[Available data — start]
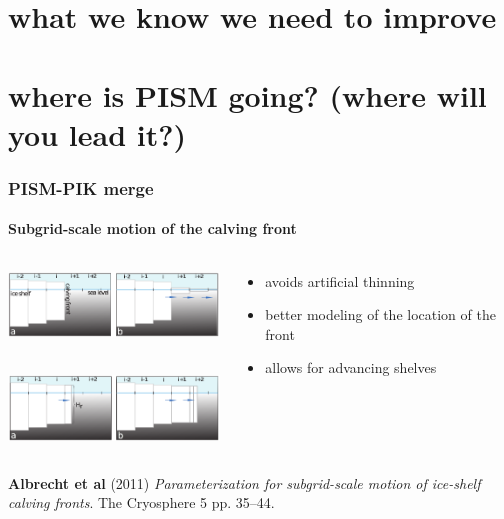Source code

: \documentclass[hide notes,intlimits]{beamer}
\begin{document}
\section[to improve]{what we know we need to improve}


\section[where to?]{where is PISM going?  (where will you lead it?)}


\begin{frame}
  \frametitle{PISM-PIK merge}
  \framesubtitle{Subgrid-scale motion of the calving front}
  \begin{columns}
    \begin{column}{60mm}
      \includegraphics[width=60mm]{part-grid-scheme-1.png}\\
      \rule{0pt}{5mm}\\
      \includegraphics[width=60mm]{part-grid-scheme-2.png}\\
   \end{column}
    \begin{column}{60mm}
      \begin{itemize}
      \item avoids artificial thinning
      \item better modeling of the location of the front
      \item allows for advancing shelves
      \end{itemize}
   \end{column}
  \end{columns}
   \begin{flushleft}
      \tiny \textbf{Albrecht et al} (2011)
      \emph{Parameterization for subgrid-scale motion of ice-shelf calving
        fronts}. The Cryosphere 5 pp. 35--44.
   \end{flushleft}
\end{frame}
\end{document}
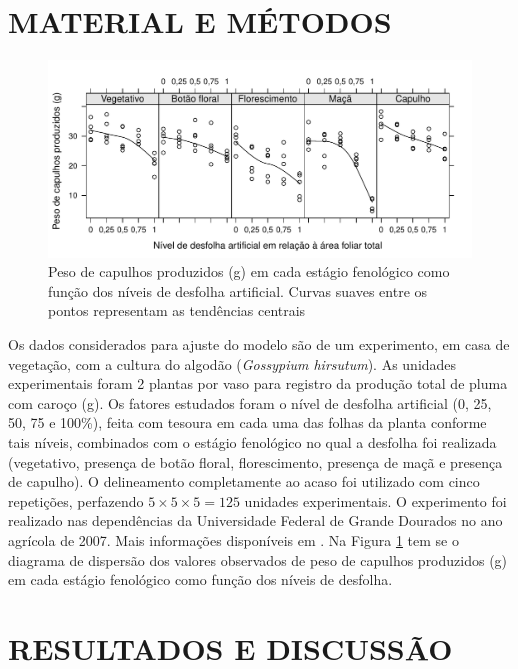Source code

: \newpage
\section{MATERIAL E MÉTODOS}

\begin{figure}[!b]
\begin{center}
 \includegraphics[width=\textwidth]{../figuras/previsu.pdf} 
\end{center}
\caption{Peso de capulhos produzidos (g) em cada estágio fenológico
  como função dos níveis de desfolha artificial. Curvas suaves entre
  os pontos representam as tendências centrais}\label{previsu}
\end{figure} 

Os dados considerados para ajuste do modelo são de um experimento, em
casa de vegetação, com a cultura do algodão (\emph{Gossypium
  hirsutum}). As unidades experimentais foram 2 plantas por vaso para
registro da produção total de pluma com caroço (g).  Os fatores
estudados foram o nível de desfolha artificial (0, 25, 50, 75 e
100\%), feita com tesoura em cada uma das folhas da planta conforme
tais níveis, combinados com o estágio fenológico no qual a desfolha
foi realizada (vegetativo, presença de botão floral, florescimento,
presença de maçã e presença de capulho). O delineamento completamente
ao acaso foi utilizado com cinco repetições, perfazendo $5\times
5\times 5 = 125$ unidades experimentais.  O experimento foi realizado
nas dependências da Universidade Federal de Grande Dourados no ano
agrícola de 2007. Mais informações disponíveis em
.  Na Figura \ref{previsu} tem se o diagrama de
dispersão dos valores observados de peso de capulhos produzidos (g) em
cada estágio fenológico como função dos níveis de desfolha.

\newpage
\section{RESULTADOS E DISCUSSÃO}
[Available data — finish]
— Problem requirements —
All of the lines above should be printed exactly, minus the pictures.

— Task output —
Source code

: \documentclass[hide notes,intlimits]{beamer}
\begin{document}
\section[to improve]{what we know we need to improve}


\section[where to?]{where is PISM going?  (where will you lead it?)}


\begin{frame}
  \frametitle{PISM-PIK merge}
  \framesubtitle{Subgrid-scale motion of the calving front}
  \begin{columns}
    \begin{column}{60mm}
      \includegraphics[width=60mm]{part-grid-scheme-1.png}\\
      \rule{0pt}{5mm}\\
      \includegraphics[width=60mm]{part-grid-scheme-2.png}\\
   \end{column}
    \begin{column}{60mm}
      \begin{itemize}
      \item avoids artificial thinning
      \item better modeling of the location of the front
      \item allows for advancing shelves
      \end{itemize}
   \end{column}
  \end{columns}
   \begin{flushleft}
      \tiny \textbf{Albrecht et al} (2011)
      \emph{Parameterization for subgrid-scale motion of ice-shelf calving
        fronts}. The Cryosphere 5 pp. 35--44.
   \end{flushleft}
\end{frame}
\end{document}
Source code

: \newpage
\section{MATERIAL E MÉTODOS}

\begin{figure}[!b]
\begin{center}
 \includegraphics[width=\textwidth]{../figuras/previsu.pdf} 
\end{center}
\caption{Peso de capulhos produzidos (g) em cada estágio fenológico
  como função dos níveis de desfolha artificial. Curvas suaves entre
  os pontos representam as tendências centrais}\label{previsu}
\end{figure} 

Os dados considerados para ajuste do modelo são de um experimento, em
casa de vegetação, com a cultura do algodão (\emph{Gossypium
  hirsutum}). As unidades experimentais foram 2 plantas por vaso para
registro da produção total de pluma com caroço (g).  Os fatores
estudados foram o nível de desfolha artificial (0, 25, 50, 75 e
100\%), feita com tesoura em cada uma das folhas da planta conforme
tais níveis, combinados com o estágio fenológico no qual a desfolha
foi realizada (vegetativo, presença de botão floral, florescimento,
presença de maçã e presença de capulho). O delineamento completamente
ao acaso foi utilizado com cinco repetições, perfazendo $5\times
5\times 5 = 125$ unidades experimentais.  O experimento foi realizado
nas dependências da Universidade Federal de Grande Dourados no ano
agrícola de 2007. Mais informações disponíveis em
.  Na Figura \ref{previsu} tem se o diagrama de
dispersão dos valores observados de peso de capulhos produzidos (g) em
cada estágio fenológico como função dos níveis de desfolha.

\newpage
\section{RESULTADOS E DISCUSSÃO}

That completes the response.